Rebounds per game is out. That record belongs to Wilt Chamberlain and sits at 18.9 per game during the 1957-58 season. Same for total rebounds in a season. Wilt grabbed a whopping 510 rebounds the season before, and only two Jayhawks (Drew Gooden with 423 in 2001-02 and Thomas Robinson with 463 in 2011-12) have even topped 400 in the 60 years since.
Rebounds in a game also belongs to Chamberlain, who ripped down 36 in a win over Iowa State in 1958.
But what about most rebounds in a single game by a KU freshman? Wilt, you’ll recall, was unable to play as a freshman because of NCAA rules so that record belongs to former KU center Eric Chenowith, who corralled 20 board in an 18-point win over Texas A&M in January of 1998.
Could McCormack get to 20 in a single game this season? That’s a lot. And it would likely mean that the rest of his team grabbed just 15-20 boards combined.
The last two Kansas teams averaged 35.6 (2017-18) and 38.7 (2016-17) total rebounds per game. Although that stat might not matter quite as much because this year’s group, across the board, should be better defensively — think more misses to rebound — and should be a better rebounding team overall on both ends of the floor.
Because of that, it’s not impossible to think McCormack could have a 20-rebound night, particularly if he happens to find himself as the lone big on the floor with a lineup that wants to get out and run.
The last KU player to grab 20 rebounds or more was Jeff Withey, who came up with 20 boards in February of 2012 in a home win over Oklahoma State. That same season, a couple of months earlier, Thomas Robinson snagged 21 in a New Year’s Eve victory over North Dakota.
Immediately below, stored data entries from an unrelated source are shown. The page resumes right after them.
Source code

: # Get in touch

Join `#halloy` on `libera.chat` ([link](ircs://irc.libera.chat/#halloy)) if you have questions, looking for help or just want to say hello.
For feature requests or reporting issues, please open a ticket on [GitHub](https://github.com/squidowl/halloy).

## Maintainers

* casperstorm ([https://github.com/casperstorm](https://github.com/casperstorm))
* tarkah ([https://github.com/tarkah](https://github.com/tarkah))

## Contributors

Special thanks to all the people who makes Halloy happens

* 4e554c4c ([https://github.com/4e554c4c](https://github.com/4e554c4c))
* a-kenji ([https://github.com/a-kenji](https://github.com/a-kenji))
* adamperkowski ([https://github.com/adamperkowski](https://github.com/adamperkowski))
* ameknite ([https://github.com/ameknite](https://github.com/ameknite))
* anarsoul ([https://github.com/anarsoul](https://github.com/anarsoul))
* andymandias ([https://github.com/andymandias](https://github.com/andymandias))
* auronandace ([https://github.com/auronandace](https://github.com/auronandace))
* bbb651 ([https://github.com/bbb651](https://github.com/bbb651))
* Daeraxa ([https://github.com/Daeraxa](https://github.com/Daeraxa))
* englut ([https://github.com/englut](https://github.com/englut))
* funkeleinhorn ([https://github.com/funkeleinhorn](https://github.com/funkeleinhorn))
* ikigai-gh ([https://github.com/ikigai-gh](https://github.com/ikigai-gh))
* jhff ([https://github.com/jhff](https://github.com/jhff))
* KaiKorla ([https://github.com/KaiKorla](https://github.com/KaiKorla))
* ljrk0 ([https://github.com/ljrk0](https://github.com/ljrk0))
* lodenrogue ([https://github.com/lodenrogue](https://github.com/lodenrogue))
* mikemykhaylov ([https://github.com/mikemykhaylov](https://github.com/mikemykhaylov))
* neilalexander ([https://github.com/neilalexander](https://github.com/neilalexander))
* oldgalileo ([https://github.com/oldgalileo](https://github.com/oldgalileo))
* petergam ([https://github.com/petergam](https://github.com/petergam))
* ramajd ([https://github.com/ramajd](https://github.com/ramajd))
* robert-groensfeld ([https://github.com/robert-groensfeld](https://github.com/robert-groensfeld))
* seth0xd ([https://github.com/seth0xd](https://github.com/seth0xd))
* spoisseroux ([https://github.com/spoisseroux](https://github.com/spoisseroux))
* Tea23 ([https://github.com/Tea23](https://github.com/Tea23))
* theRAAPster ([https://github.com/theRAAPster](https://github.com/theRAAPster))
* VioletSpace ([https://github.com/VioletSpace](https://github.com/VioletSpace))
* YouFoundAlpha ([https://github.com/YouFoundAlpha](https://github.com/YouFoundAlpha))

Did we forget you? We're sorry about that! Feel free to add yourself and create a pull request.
Eight of Robinson’s and six of Withey’s came on the offensive glass and it’s hard to envision McCormack getting to 20 without grabbing at least five or six of his team’s own misses.
Andrew Wiggins, then a freshman, grabbed 19 rebounds in a win over Iowa State in 2014, coming up one board short of tying Chenowith’s record.
Playing time will be the biggest key for McCormack and it was not an issue for any of the players mentioned above.
McCormack will need to play at least 20-25 minutes to have a shot at reaching 20 rebounds and I’m not sure how many 20- to 25-minute games McCormack will get this year.
But if he finds his way onto the floor for enough minutes and brings the same kind of focus to the game that he’s had during the summer, it’s not crazy to think that the ball could bounce his way enough times to join or replace Chenowith in the KU record book.